Search the material below for lines containing the string "real", and copy every one you find.

Source material -
__________

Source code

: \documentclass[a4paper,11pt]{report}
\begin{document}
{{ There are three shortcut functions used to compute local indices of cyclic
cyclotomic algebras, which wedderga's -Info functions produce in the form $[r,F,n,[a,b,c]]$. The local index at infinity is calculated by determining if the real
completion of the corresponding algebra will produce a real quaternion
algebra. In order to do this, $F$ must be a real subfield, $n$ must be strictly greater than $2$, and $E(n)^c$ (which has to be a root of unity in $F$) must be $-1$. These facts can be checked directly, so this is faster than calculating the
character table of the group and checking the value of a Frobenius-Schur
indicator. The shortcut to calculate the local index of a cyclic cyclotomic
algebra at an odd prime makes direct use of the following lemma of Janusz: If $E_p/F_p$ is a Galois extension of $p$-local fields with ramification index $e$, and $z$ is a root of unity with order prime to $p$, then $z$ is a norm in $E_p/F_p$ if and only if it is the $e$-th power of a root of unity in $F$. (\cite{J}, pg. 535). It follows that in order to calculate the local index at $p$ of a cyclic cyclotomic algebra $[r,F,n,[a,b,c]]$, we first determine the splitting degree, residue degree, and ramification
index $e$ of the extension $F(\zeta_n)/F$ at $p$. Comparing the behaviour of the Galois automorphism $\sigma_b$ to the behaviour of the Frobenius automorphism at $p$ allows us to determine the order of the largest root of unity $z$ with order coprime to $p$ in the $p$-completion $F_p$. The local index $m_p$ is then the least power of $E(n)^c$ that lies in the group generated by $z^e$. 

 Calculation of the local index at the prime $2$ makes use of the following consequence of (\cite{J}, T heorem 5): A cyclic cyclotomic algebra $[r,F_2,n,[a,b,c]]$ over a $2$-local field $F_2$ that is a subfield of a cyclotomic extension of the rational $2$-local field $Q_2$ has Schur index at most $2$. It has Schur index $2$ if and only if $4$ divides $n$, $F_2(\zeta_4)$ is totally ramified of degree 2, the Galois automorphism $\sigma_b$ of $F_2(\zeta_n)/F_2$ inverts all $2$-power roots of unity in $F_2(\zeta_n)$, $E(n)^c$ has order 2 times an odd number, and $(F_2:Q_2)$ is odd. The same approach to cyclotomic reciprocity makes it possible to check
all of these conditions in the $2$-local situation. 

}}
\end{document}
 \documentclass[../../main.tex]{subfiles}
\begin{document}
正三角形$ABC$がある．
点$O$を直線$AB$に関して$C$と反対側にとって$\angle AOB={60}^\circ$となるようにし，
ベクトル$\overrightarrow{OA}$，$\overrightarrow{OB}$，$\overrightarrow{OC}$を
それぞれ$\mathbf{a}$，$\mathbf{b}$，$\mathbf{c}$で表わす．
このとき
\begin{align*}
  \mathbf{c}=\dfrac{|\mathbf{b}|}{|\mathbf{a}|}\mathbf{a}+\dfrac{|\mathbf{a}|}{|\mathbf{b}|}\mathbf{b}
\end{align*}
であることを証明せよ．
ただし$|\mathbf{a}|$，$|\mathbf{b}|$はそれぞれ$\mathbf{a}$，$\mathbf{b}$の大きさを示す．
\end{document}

__________

Reply -
cyclotomic algebras, which wedderga's -Info functions produce in the form $[r,F,n,[a,b,c]]$. The local index at infinity is calculated by determining if the real
completion of the corresponding algebra will produce a real quaternion
algebra. In order to do this, $F$ must be a real subfield, $n$ must be strictly greater than $2$, and $E(n)^c$ (which has to be a root of unity in $F$) must be $-1$. These facts can be checked directly, so this is faster than calculating the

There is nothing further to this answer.